A Pilot Study of Safety and Feasibility of Stem Cell Therapy for Aids Lymphoma Using Stem Cells Treated With a Lentivirus Vector-Encoding Multiple Anti-HIV RNAs
I. To determine the safety and feasibility of using lentivirus-transduced hematopoietic
progenitor cells (HPCs) (lentivirus vector rHIV7-shI-TAR-CCR5RZ-transduced hematopoietic
progenitor cells) in the setting of autologous hematopoietic cell transplantation (HCT) for
treatment of AIDS related lymphoma. The safety of the of the genetically modified product
used in the transplant procedure will be assessed by monitoring each subject for adverse
events (procedure related toxicity);, absolute neutrophil count (ANC)/platelet engraftment
(sustained recovery),; and evidence of replication competent vector or vector recombination
with the human immunodeficiency virus (HIV) quasi-species present in the patient.
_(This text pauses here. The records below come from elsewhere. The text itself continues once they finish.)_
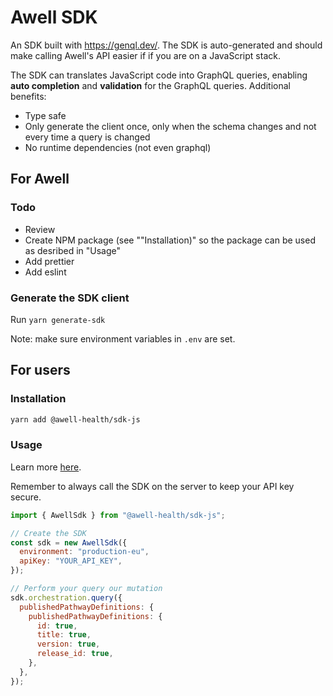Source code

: # Awell SDK

An SDK built with https://genql.dev/. The SDK is auto-generated and should make calling Awell's API easier if if you are on a JavaScript stack.

The SDK can translates JavaScript code into GraphQL queries, enabling **auto completion** and **validation** for the GraphQL queries. Additional benefits:

- Type safe
- Only generate the client once, only when the schema changes and not every time a query is changed
- No runtime dependencies (not even graphql)

## For Awell

### Todo

- Review
- Create NPM package (see ""Installation)" so the package can be used as desribed in "Usage"
- Add prettier
- Add eslint

### Generate the SDK client

Run `yarn generate-sdk`

Note: make sure environment variables in `.env` are set.

## For users

### Installation

```bash
yarn add @awell-health/sdk-js
```

### Usage

Learn more [here](https://genql.dev/docs).

Remember to always call the SDK on the server to keep your API key secure.

```javascript
import { AwellSdk } from "@awell-health/sdk-js";

// Create the SDK
const sdk = new AwellSdk({
  environment: "production-eu",
  apiKey: "YOUR_API_KEY",
});

// Perform your query our mutation
sdk.orchestration.query({
  publishedPathwayDefinitions: {
    publishedPathwayDefinitions: {
      id: true,
      title: true,
      version: true,
      release_id: true,
    },
  },
});
```
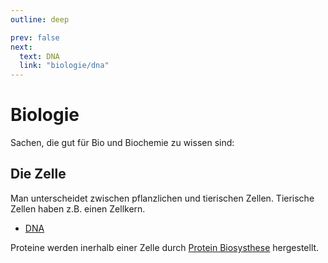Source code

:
 ```yaml
---
outline: deep

prev: false
next:
  text: DNA
  link: "biologie/dna"
---
```


# Biologie

Sachen, die gut für Bio und Biochemie zu wissen sind:

## Die Zelle

Man unterscheidet zwischen pflanzlichen und tierischen Zellen.
Tierische Zellen haben z.B. einen Zellkern.

- [DNA](dna)

Proteine werden inerhalb einer Zelle durch [Protein Biosysthese](proteinbiosysthese) hergestellt.

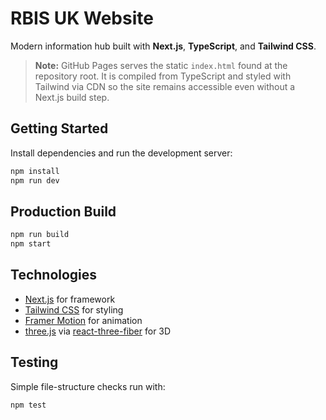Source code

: # RBIS UK Website

Modern information hub built with **Next.js**, **TypeScript**, and **Tailwind CSS**.

> **Note:** GitHub Pages serves the static `index.html` found at the repository root. It is compiled from TypeScript and styled with Tailwind via CDN so the site remains accessible even without a Next.js build step.

## Getting Started

Install dependencies and run the development server:

```bash
npm install
npm run dev
```

## Production Build

```bash
npm run build
npm start
```

## Technologies

- [Next.js](https://nextjs.org/) for framework
- [Tailwind CSS](https://tailwindcss.com/) for styling
- [Framer Motion](https://www.framer.com/motion/) for animation
- [three.js](https://threejs.org/) via [react-three-fiber](https://github.com/pmndrs/react-three-fiber) for 3D

## Testing

Simple file-structure checks run with:

```bash
npm test
```
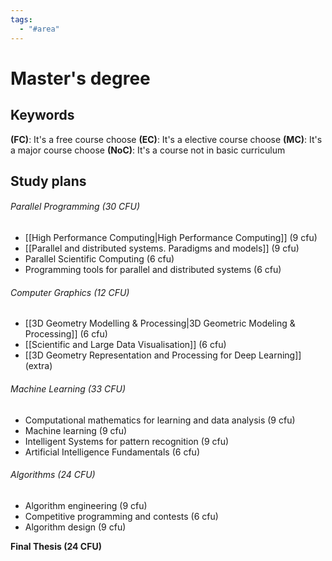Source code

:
 ```yaml
---
tags:
  - "#area"
---
```

# Master's degree

## Keywords

**(FC)**: It's a free course choose
**(EC)**: It's a elective course choose
**(MC)**: It's a major course choose
**(NoC)**: It's a course not in basic curriculum

## Study plans

###### Parallel Programming (30 CFU)
- [[High Performance Computing|High Performance Computing]] (9 cfu)
- [[Parallel and distributed systems. Paradigms and models]] (9 cfu)
- Parallel Scientific Computing (6 cfu)
- Programming tools for parallel and distributed systems (6 cfu)
###### Computer Graphics (12 CFU)
- [[3D Geometry Modelling & Processing|3D Geometric Modeling & Processing]] (6 cfu)
- [[Scientific and Large Data Visualisation]] (6 cfu)
- [[3D Geometry Representation and Processing for Deep Learning]] (extra)
###### Machine Learning (33 CFU)
- Computational mathematics for learning and data analysis (9 cfu)
- Machine learning (9 cfu)
- Intelligent Systems for pattern recognition (9 cfu)
- Artificial Intelligence Fundamentals (6 cfu) 
###### Algorithms (24 CFU)
- Algorithm engineering (9 cfu)
- Competitive programming and contests (6 cfu)
- Algorithm design (9 cfu)

**Final Thesis (24 CFU)**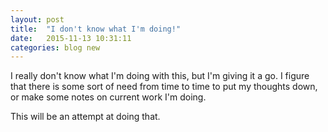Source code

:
 ```yaml
---
layout: post
title:  "I don't know what I'm doing!"
date:   2015-11-13 10:31:11
categories: blog new
---
```

I really don't know what I'm doing with this, but I'm giving it a go. I figure
that there is some sort of need from time to time to put my thoughts down, or
make some notes on current work I'm doing.

This will be an attempt at doing that.
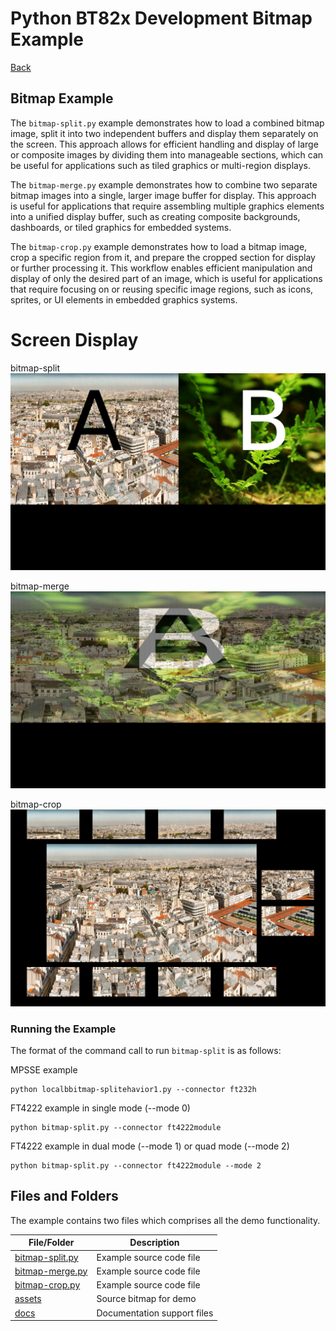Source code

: # Python BT82x Development Bitmap Example

[Back](../README.md)

## Bitmap Example

The `bitmap-split.py` example demonstrates how to load a combined bitmap image, split it into two independent buffers and display them separately on the screen. This approach allows for efficient handling and display of large or composite images by dividing them into manageable sections, which can be useful for applications such as tiled graphics or multi-region displays.

The `bitmap-merge.py` example demonstrates how to combine two separate bitmap images into a single, larger image buffer for display. This approach is useful for applications that require assembling multiple graphics elements into a unified display buffer, such as creating composite backgrounds, dashboards, or tiled graphics for embedded systems.

The `bitmap-crop.py` example demonstrates how to load a bitmap image, crop a specific region from it, and prepare the cropped section for display or further processing it. This workflow enables efficient manipulation and display of only the desired part of an image, which is useful for applications that require focusing on or reusing specific image regions, such as icons, sprites, or UI elements in embedded graphics systems.

# Screen Display
bitmap-split
![bitmap-split](docs/bitmap-split.jpg)

bitmap-merge
![bitmap-merge](docs/bitmap-merge.jpg)

bitmap-crop
![bitmap-crop](docs/bitmap-crop.jpg)

### Running the Example

The format of the command call to run `bitmap-split` is as follows:

MPSSE example
```
python localbbitmap-splitehavior1.py --connector ft232h
```
FT4222 example in single mode (--mode 0)
```
python bitmap-split.py --connector ft4222module

```
FT4222 example in dual mode (--mode 1) or quad mode (--mode 2)
```
python bitmap-split.py --connector ft4222module --mode 2

```

## Files and Folders

The example contains two files which comprises all the demo functionality.

| File/Folder | Description |
| --- | --- |
| [bitmap-split.py](bitmap-split.py) | Example source code file |
| [bitmap-merge.py](bitmap-merge.py) | Example source code file |
| [bitmap-crop.py](bitmap-crop.py) | Example source code file |
| [assets](assets) | Source bitmap for demo |
| [docs](docs) | Documentation support files |
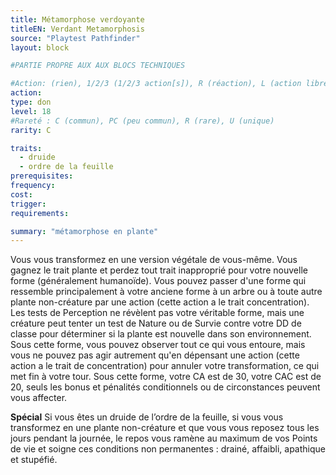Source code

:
 ```yaml
---
title: Métamorphose verdoyante
titleEN: Verdant Metamorphosis
source: "Playtest Pathfinder"
layout: block

#PARTIE PROPRE AUX AUX BLOCS TECHNIQUES

#Action: (rien), 1/2/3 (1/2/3 action[s]), R (réaction), L (action libre)
action: 
type: don
level: 18
#Rareté : C (commun), PC (peu commun), R (rare), U (unique)
rarity: C

traits:
  - druide
  - ordre de la feuille
prerequisites: 
frequency: 
cost:
trigger: 
requirements:

summary: "métamorphose en plante"
---
```


Vous vous transformez en une version végétale de vous-même. Vous gagnez le trait plante et perdez tout trait inapproprié pour votre nouvelle forme (généralement humanoïde). Vous pouvez passer d'une forme qui ressemble principalement à votre anciene forme à un arbre ou à toute autre plante non-créature par une action (cette action a le trait concentration). Les tests de Perception ne révèlent pas votre véritable forme, mais une créature peut tenter un test de Nature ou de Survie contre votre DD de classe pour déterminer si la plante est nouvelle dans son environnement. Sous cette forme, vous pouvez observer tout ce qui vous entoure, mais vous ne pouvez pas agir autrement qu'en dépensant une action (cette action a le trait de concentration) pour annuler votre transformation, ce qui met fin à votre tour. Sous cette forme, votre CA est de 30, votre CAC est de 20, seuls les bonus et pénalités conditionnels ou de circonstances peuvent vous affecter.

**Spécial** Si vous êtes un druide de l’ordre de la feuille, si vous vous transformez en une plante non-créature et que vous vous reposez tous les jours pendant la journée, le repos vous ramène au maximum de vos Points de vie et soigne ces conditions non permanentes : drainé, affaibli, apathique et stupéfié.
II. To determine the quantity and duration of vector-marked peripheral blood cells and to
characterize: the duration and level of gene marking and expression of the anti-HIV
ribonucleic acids (RNAs) in these transduced cells, and the characterization of the
integration sites of vector sequences in circulating cells if there is a clinical syndrome
suggestive of a clonal expansion of hematopoietic cells. In addition, the feasibility of the
process will be assessed based on the results of the release testing of the transduced cells
prior to injection into the patient.
III. To determine whether the design of the vector prevents vector mobilization and rescue
by wild-type HIV-1. IV. To measure the effect of HIV infection on the presence of
HIV-resistant blood cells as measured by genetic marking for vector sequences before and
after antiviral treatment interruption.
CONDITIONING: Patients receive carmustine intravenously (IV) over 1-2 hours on days -7 to
-5, etoposide IV over 4 hours on day -4, and cyclophosphamide IV on day -2.
TRANSPLANTATION: Patients undergo autologous hematopoietic stem cell transplantation
comprising lentivirus vector rHIV7-shI-TAR-CCR5RZ-transduced hematopoietic progenitor cells
and non-bound cluster of differentiation (CD)34+ cells IV on day 0. After completion of
study treatment, patients are followed up every 2 weeks for 3 months; at 4, 6, 8, 10, 12,
18, and 24 months; every 6 months for 3 years; and then annually for 10 years.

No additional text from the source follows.